A l’instar du récent The Unknown Known d’Errol Morris, projeté à Venise et à Berlin, Stéphane Bron se lance ici dans le portrait d’un homme détesté, Christoph Blocher, soit le Jean-Marie Le Pen helvète – mais qui, voyant sa carrière toucher à sa fin, décide soudain de baisser la garde et, riche du détachement que lui confère son âge avancé, laisse un jeune documentariste le filmer, sans se soucier vraiment de son image. La preuve de cela, c’est que la fin du documentaire déplut beaucoup au fils de Blocher. Dans cette fin, Bron cède au lyrisme et filme l’homme politique étendu sur un canapé, tandis que la voix off explique qu’il fait à présent face à la mort. Comme dans le film entier, l’idée est double : la dimension mortifère du personnage de Blocher ne tient pas tant à sa vieillesse qu’à la putréfaction idéologique de la Suisse, dont il est en grande partie responsable. Ce double-sens, le fils le voit, et demande à Bron de changer la fin. Mais Blocher père insiste : non, laissons-le, après tout c’est vrai, je vais mourir bientôt. Pour un expert de la manipulation du langage, ce détail en dit beaucoup. Ou peut-être qu’il dit simplement la faiblesse liée à la terrible littéralité sur laquelle repose toute réflexion extrémiste.
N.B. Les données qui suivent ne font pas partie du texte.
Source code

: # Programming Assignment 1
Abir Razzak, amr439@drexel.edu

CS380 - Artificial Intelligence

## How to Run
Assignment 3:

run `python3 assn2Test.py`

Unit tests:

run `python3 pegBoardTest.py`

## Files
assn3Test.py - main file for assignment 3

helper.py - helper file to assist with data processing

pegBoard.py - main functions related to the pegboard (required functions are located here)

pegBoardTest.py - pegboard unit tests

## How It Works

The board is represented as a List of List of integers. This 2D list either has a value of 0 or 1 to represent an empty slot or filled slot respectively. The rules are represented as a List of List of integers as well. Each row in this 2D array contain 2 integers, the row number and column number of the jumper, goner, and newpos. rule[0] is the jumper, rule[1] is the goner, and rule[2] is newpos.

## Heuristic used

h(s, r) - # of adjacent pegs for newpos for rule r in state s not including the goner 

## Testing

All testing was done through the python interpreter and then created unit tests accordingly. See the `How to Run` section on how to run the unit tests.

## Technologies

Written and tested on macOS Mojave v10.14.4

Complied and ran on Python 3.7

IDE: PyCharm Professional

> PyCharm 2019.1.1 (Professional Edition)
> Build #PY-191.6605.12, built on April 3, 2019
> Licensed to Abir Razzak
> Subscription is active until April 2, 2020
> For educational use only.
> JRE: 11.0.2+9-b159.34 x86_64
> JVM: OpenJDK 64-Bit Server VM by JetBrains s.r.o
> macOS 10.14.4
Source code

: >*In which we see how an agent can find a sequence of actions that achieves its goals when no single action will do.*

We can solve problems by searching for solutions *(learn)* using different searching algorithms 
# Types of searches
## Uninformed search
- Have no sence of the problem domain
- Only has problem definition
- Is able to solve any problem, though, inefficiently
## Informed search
Ce qui nous intéresse ici, c’est que Bron avait bel et bien tenté de dire ce qu’il pensait vraiment, sans prévenir l’homme politique. L’expérience Blocher, c’est en effet Jean-Stéphane Bron qui la conduit sur lui-même : peut-on, ou ne peut-on pas, faire un documentaire honnête sur quelqu’un dont on ne partage pas du tout les idées ? Comment se mélangent l’honnêteté que l’on doit au public, et celle que l’on doit à celui que l’on filme ? La question est celle du point de contact entre l’intime et le politique : comment faire en sorte de faire correspondre ce que l’on pense politiquement de quelqu’un, et ce que l’on en pense humainement ? Bron insiste sans cesse sur le côté humain de celui qui, en creux, ressemble à ce qui se fait de pire. On le voit se raser. On le voit nager. On l’écoute raconter son enfance. Comment garder ses convictions politiques devant un homme auquel on a simplement envie de rendre ses aimables sourires ? Cette volonté de filmer à la fois le politique et l’humain fait de L’expérience Blocher plus qu’une étude de l’extrême-droite : une vivisection de celle-ci.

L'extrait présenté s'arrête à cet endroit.